The film’s production design is one of the highlights, ably captured by the deft cinematography. The long and top shots of the vast construction sites promise development but also an impending sense of doom. The dingy alleys and cramped matchbox houses of mushrooming lower-middle-class settlements have been recreated so perfectly that you can almost smell the stench from the open drains and hear the ceiling fans whirring in the apartment above. The film’s sound design is another winner, with snatches of radio shows, TV soaps and kitschy potboilers running in the background.

 

It is always satisfying to watch an ensemble cast perform so well.

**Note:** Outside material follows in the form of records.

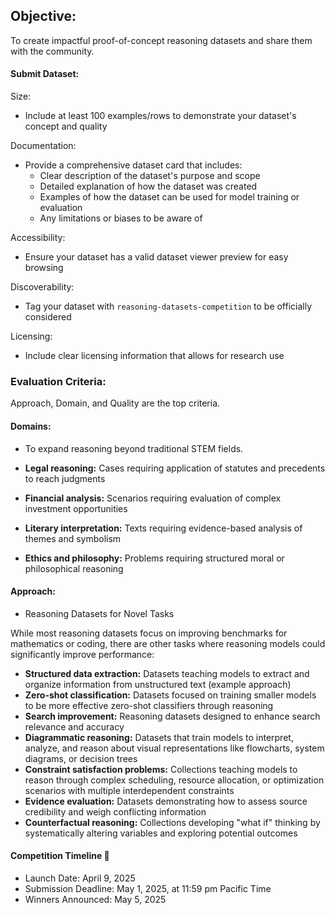 ## Objective:

To create impactful proof-of-concept reasoning datasets and share them with the community. 

#### Submit Dataset:

Size: 
- Include at least 100 examples/rows to demonstrate your dataset's concept and quality

Documentation: 
- Provide a comprehensive dataset card that includes:
  - Clear description of the dataset's purpose and scope
  - Detailed explanation of how the dataset was created
  - Examples of how the dataset can be used for model training or evaluation
  - Any limitations or biases to be aware of

Accessibility: 
- Ensure your dataset has a valid dataset viewer preview for easy browsing

Discoverability: 
- Tag your dataset with `reasoning-datasets-competition` to be officially considered

Licensing: 
- Include clear licensing information that allows for research use

### Evaluation Criteria:

Approach, Domain, and Quality are the top criteria.

#### Domains:

- To expand reasoning beyond traditional STEM fields.

- **Legal reasoning:** Cases requiring application of statutes and precedents to reach judgments
- **Financial analysis:** Scenarios requiring evaluation of complex investment opportunities
- **Literary interpretation:** Texts requiring evidence-based analysis of themes and symbolism‍
- **Ethics and philosophy:** Problems requiring structured moral or philosophical reasoning

#### Approach:

- Reasoning Datasets for Novel Tasks

While most reasoning datasets focus on improving benchmarks for mathematics or coding, there are other tasks where reasoning models could significantly improve performance:

- **Structured data extraction:** Datasets teaching models to extract and organize information from unstructured text (example approach)
- **Zero-shot classification:** Datasets focused on training smaller models to be more effective zero-shot classifiers through reasoning
- **Search improvement:** Reasoning datasets designed to enhance search relevance and accuracy
- **Diagrammatic reasoning:** Datasets that train models to interpret, analyze, and reason about visual representations like flowcharts, system diagrams, or decision trees
- **Constraint satisfaction problems:** Collections teaching models to reason through complex scheduling, resource allocation, or optimization scenarios with multiple interdependent constraints
- **Evidence evaluation:** Datasets demonstrating how to assess source credibility and weigh conflicting information‍
- **Counterfactual reasoning:** Collections developing "what if" thinking by systematically altering variables and exploring potential outcomes

#### Competition Timeline 📅

- Launch Date: April 9, 2025
- Submission Deadline: May 1, 2025, at 11:59 pm Pacific Time
- Winners Announced: May 5, 2025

Not one actor was askew, delivering the kind of wholesome punch the film needed. Ranvir Shorey delivers his career’s best performance as the foul-tempered Vikram, oscillating between maniacal anger and spurts of calculative strategy-building. But you realize his acting prowess in the scenes with his daughter and his wife (also when she serves him the divorce papers) when the hardened carjacker allows you see the longing and pain that hides beneath the surface. Forever struggling in this industry, Shorey is one of India’s acting gems today and I wish the man was given his due. Amit Sial shines as Bawla, in a wonderfully understated delivery. He peppers his performance with nuanced details which make his character both pathetic and lovable. It is also heartening to see a gay character being treated as matter-of-factly as he should be, without caricaturizing him or playing along with stereotypes. Sial’s Bawla does not allow himself to be defined by his sexuality (even though he crumbles when he is left heartbroken) but by effectively playing his part in the family’s collective dream. And what a crackling debut for Shashank Arora and Shivani Raghuvanshi. Kudos to the casting team for getting actors with the right kind of physicality the roles demand. Both the actors dive into their roles with zero inhibition, delivering characters that are believable and relatable. While the two of them might not be conventionally good-looking, they are talents that need to be honed by our indie film-makers because the industry is thankfully changing and are ready for actors like these two.

 

Kanu Behl has a fresh, honest language of cinema. He differs from Anurag Kashyap’s obsession with quirk or Dibakar Banerjee’s (his mentor) stylised gritty. The reality is disgusting, and unlike any film-maker in the industry today, Behl wants to tell it like it is. He does not want to crack a joke to diffuse the moment. He wants to let it bog down upon you, suffocate you, disturb you. Gripping storytelling and a solid control on his craft, my money is on Behl.